A gerente administrativa de uma loja Andressa Campos, 22, descreveu de forma simples o que provavelmente será a salvação dos donos das lanchas: “Apenas turistas e pessoas que querem passear continuarão a pegar barco”.
Nostalgia
O poeta Celdo Braga tem uma relação ambígua com a ponte. Ele admite que usará a pontequando houver necessidade “do ofício do dia a dia”, mas que vai preferir pegar uma lancha quando for dar um passeio.
“Não vou usar uma sapopema (raiz de uma das maiores árvores amazônicas, a Samaúma) no lugar do celular para me comunicar. Como ferramenta, os objetos modernos tecnológicos podem ser usados, mas não podemos perder o referencial cultural”, conta.
Celdo Braga relata que um dia vinha passando pelo rio e se deparou com a ponte. Inspirado pela obra, fez uma poesia. A que leva a frase “uma mordaça na boca do rio”.
“A nossa vocação é o universo das águas. Manaus tem 1.675 igarapés poluídos. De repente, o rio Negro, em toda a sua magnitude paisagística, é quebrada por um monte de cimento. Dizem que é progresso, mas será se houvesse um investimento melhor nas embarcações, que elas se tornassem mais potentes, bonitas, elas não atenderia nossas necessidades?”, indaga.
Utilitarista
O jornalista e sociólogo Wilson Nogueira salienta a relação cultural das pessoas com a água.

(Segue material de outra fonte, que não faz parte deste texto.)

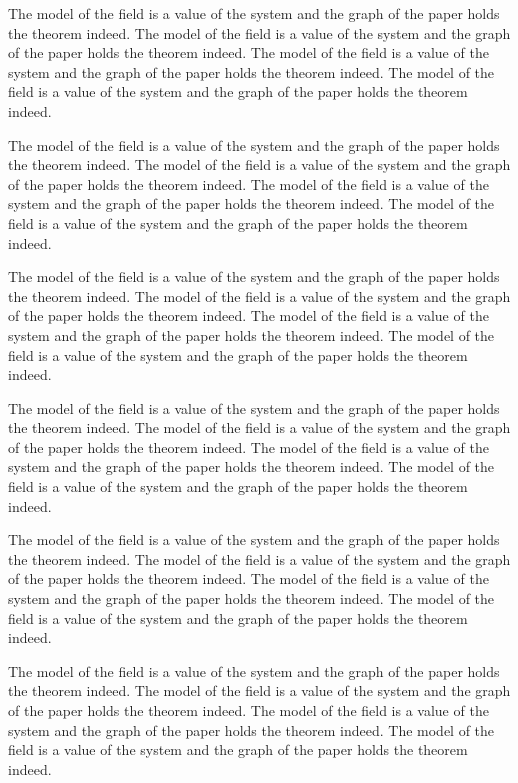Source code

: \documentclass{article}
\begin{document}

The model of the field is a value of the system and the graph of the paper holds the theorem indeed. The model of the field is a value of the system and the graph of the paper holds the theorem indeed. The model of the field is a value of the system and the graph of the paper holds the theorem indeed. The model of the field is a value of the system and the graph of the paper holds the theorem indeed.

The model of the field is a value of the system and the graph of the paper holds the theorem indeed. The model of the field is a value of the system and the graph of the paper holds the theorem indeed. The model of the field is a value of the system and the graph of the paper holds the theorem indeed. The model of the field is a value of the system and the graph of the paper holds the theorem indeed.


The model of the field is a value of the system and the graph of the paper holds the theorem indeed. The model of the field is a value of the system and the graph of the paper holds the theorem indeed. The model of the field is a value of the system and the graph of the paper holds the theorem indeed. The model of the field is a value of the system and the graph of the paper holds the theorem indeed.

The model of the field is a value of the system and the graph of the paper holds the theorem indeed. The model of the field is a value of the system and the graph of the paper holds the theorem indeed. The model of the field is a value of the system and the graph of the paper holds the theorem indeed. The model of the field is a value of the system and the graph of the paper holds the theorem indeed.

The model of the field is a value of the system and the graph of the paper holds the theorem indeed. The model of the field is a value of the system and the graph of the paper holds the theorem indeed. The model of the field is a value of the system and the graph of the paper holds the theorem indeed. The model of the field is a value of the system and the graph of the paper holds the theorem indeed.

The model of the field is a value of the system and the graph of the paper holds the theorem indeed. The model of the field is a value of the system and the graph of the paper holds the theorem indeed. The model of the field is a value of the system and the graph of the paper holds the theorem indeed. The model of the field is a value of the system and the graph of the paper holds the theorem indeed.
\end{document}
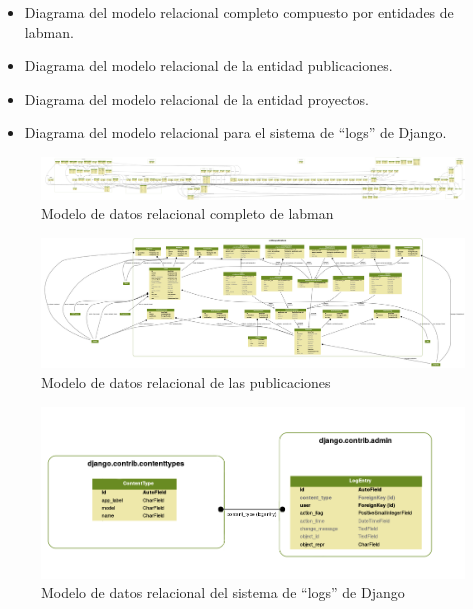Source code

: \begin{itemize}
	\item Diagrama del modelo relacional completo compuesto por entidades de \acrshort{labman}.
	\item Diagrama del modelo relacional de la entidad publicaciones.
	\item Diagrama del modelo relacional de la entidad proyectos.
	\item Diagrama del modelo relacional para el sistema de ``logs'' de Django.
\end{itemize}

\begin{figure}[!htbp]
	\centering
	\includegraphics[angle=-90, scale=0.072]{fig/dbmodel/labman_model}
	\caption{Modelo de datos relacional completo de \acrshort{labman}}
	\label{fig:labmanmodel}
\end{figure}

\begin{figure}[!htbp]
	\centering
	\includegraphics[angle=-90, scale=0.17]{fig/dbmodel/publications}
	\caption{Modelo de datos relacional de las publicaciones}
	\label{fig:publicationsmodel}
\end{figure}

\begin{figure}[!htbp]
	\centering
	\includegraphics[scale=0.5]{fig/dbmodel/django_log}
	\caption{Modelo de datos relacional del sistema de ``logs'' de Django}
	\label{fig:logsmodel}
\end{figure}

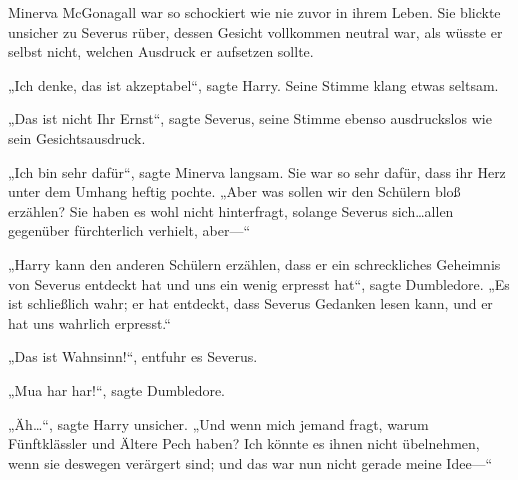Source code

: Minerva McGonagall war so schockiert wie nie zuvor in ihrem Leben. Sie blickte unsicher zu Severus rüber, dessen Gesicht vollkommen neutral war, als wüsste er selbst nicht, welchen Ausdruck er aufsetzen sollte.

„Ich denke, das ist akzeptabel“, sagte Harry. Seine Stimme klang etwas seltsam.

„Das ist nicht Ihr Ernst“, sagte Severus, seine Stimme ebenso ausdruckslos wie sein Gesichtsausdruck.

„Ich bin sehr dafür“, sagte Minerva langsam. Sie war so sehr dafür, dass ihr Herz unter dem Umhang heftig pochte. „Aber was sollen wir den Schülern bloß erzählen? Sie haben es wohl nicht hinterfragt, solange Severus sich…allen gegenüber fürchterlich verhielt, aber—“

„Harry kann den anderen Schülern erzählen, dass er ein schreckliches Geheimnis von Severus entdeckt hat und uns ein wenig erpresst hat“, sagte Dumbledore. „Es ist schließlich wahr; er hat entdeckt, dass Severus Gedanken lesen kann, und er hat uns wahrlich erpresst.“

„Das ist Wahnsinn!“, entfuhr es Severus.

„Mua har har!“, sagte Dumbledore.

„Äh…“, sagte Harry unsicher. „Und wenn mich jemand fragt, warum Fünftklässler und Ältere Pech haben? Ich könnte es ihnen nicht übelnehmen, wenn sie deswegen verärgert sind; und das war nun nicht gerade meine Idee—“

Mas ele minimiza uma possível relação simbólica da água com a prática da travessia do rio Negro. E, por este motivo, para Nogueira, o impacto não será tão significativo.
“Embora aja essa possibilidade de contato com a água, de apreciar o rio, de contemplar, de dar essa relação afetiva, a maioria das pessoas que usa os barcos fazem isso para trabalhar, para estudar, para fazer negócios, ou para visitar parente”, observa.
Para Wilson Nogueira, apenas entre pessoas cuja história de vida já carrega a relação cultural e simbólica com a água sente nostalgia quando esta relação é quebrada.
“Quem morou em beira de rio, quem tem formação sobre a cultura ribeirinha e proximidade com a natureza, quando for preciso, não vai usar a ponte. Vai preferir ir de rio. Mas a maioria das pessoas atravessa para ir e voltar logo. A ponte é utilitarista”, descreve.
A preocupação de Nogueira reside em outro aspecto da ponte: no seu impacto ambiental e estético, que pode se estender à outras áreas do entorno e, futuramente, com a construção de empreendimentos semelhantes em outras municípios e calhas de rio do Amazonas.
“Agora querem resolver o problema do dia a dia com essa ideia de progresso. Há um movimento de fazer ponte em outros rios. Para mim, é uma visão simplista e atrasada de progresso, de que vai facilitar o escoamento”, analisa.